Apples, oranges and bananas are delicious and all, but people who've hit a bit of a fruit rut might want to consider more exotic selections to reignite bored palates. One of the fruits gaining in popularity is guava, which grows in tropical and subtropical regions around the world.
Although guava is now produced in places such as Africa, the Caribbean, the warmer parts of the U.S. (like Florida and California), India, and even the Pacific Islands, the plant is believed to be native to Southern Mexico and Central America. Its seed spread to so many parts of the world, thanks to the movement of birds, animals and people throughout the centuries. This has resulted in a booming international guava industry that includes fresh, canned, dried, juiced and concentrate varieties.
Guava pastes, cheese and jellies are beloved sweet treats, and the fruit is often used in desserts like pies, cakes and pastries, and as well as a flavoring for ice cream. Even guava leaves serve multiple purposes, as they're often used to brew teas and create health supplements.
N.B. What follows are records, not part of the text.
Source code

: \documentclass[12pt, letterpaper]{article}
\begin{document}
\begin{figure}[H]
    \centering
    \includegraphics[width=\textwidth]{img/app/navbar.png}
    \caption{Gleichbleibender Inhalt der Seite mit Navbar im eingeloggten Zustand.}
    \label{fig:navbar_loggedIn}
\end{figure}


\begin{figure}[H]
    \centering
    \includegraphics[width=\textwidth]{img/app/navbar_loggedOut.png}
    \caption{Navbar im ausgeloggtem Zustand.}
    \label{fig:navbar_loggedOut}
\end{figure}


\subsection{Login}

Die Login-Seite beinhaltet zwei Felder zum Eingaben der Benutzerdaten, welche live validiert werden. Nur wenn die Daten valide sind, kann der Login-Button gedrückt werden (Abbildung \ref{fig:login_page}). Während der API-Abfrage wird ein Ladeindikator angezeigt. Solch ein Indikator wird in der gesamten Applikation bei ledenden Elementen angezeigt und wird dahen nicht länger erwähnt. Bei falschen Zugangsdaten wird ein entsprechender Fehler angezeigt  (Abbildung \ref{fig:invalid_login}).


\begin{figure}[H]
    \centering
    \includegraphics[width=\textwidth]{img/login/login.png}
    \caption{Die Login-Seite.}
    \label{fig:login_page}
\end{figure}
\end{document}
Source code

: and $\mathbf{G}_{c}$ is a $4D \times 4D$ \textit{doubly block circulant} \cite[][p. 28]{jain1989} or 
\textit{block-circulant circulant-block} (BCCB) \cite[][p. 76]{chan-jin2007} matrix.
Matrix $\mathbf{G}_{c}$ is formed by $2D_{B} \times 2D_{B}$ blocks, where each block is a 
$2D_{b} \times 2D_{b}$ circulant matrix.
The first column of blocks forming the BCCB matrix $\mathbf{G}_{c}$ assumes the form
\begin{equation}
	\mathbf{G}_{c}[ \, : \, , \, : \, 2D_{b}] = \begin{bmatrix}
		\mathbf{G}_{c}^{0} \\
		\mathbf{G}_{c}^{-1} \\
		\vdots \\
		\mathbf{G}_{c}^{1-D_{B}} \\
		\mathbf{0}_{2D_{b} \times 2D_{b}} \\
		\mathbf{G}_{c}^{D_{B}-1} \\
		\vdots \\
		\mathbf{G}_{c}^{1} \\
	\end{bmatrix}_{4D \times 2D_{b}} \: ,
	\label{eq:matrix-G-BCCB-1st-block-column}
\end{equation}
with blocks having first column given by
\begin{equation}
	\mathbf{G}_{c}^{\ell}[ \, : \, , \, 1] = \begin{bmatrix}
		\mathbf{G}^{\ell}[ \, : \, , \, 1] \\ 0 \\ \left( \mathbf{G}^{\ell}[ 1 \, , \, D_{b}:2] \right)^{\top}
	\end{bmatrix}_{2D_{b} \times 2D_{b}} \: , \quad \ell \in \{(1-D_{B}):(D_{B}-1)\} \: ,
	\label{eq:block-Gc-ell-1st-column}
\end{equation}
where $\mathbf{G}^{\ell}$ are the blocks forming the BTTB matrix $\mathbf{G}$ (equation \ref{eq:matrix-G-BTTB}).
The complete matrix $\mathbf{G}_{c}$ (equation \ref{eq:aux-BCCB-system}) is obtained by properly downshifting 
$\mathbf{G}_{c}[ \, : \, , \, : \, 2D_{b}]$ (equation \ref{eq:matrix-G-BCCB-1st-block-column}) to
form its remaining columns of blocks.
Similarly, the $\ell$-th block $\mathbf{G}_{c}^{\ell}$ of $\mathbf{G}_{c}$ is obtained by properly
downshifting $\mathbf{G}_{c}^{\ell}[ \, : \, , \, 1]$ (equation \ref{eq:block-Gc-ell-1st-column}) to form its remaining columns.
Guava is a soft, creamy fruit with a tart-but-sweet flavor that can have a little gritty mouthfeel. Although it resembles a green apple (earning it the nickname "apple guava"), the inside can vary in color from dark pink to white and in between. The fruit has a very pleasant flowery smell. Guava can be sliced up and eaten raw by itself, or else juiced or used as a topping for salads or ice cream.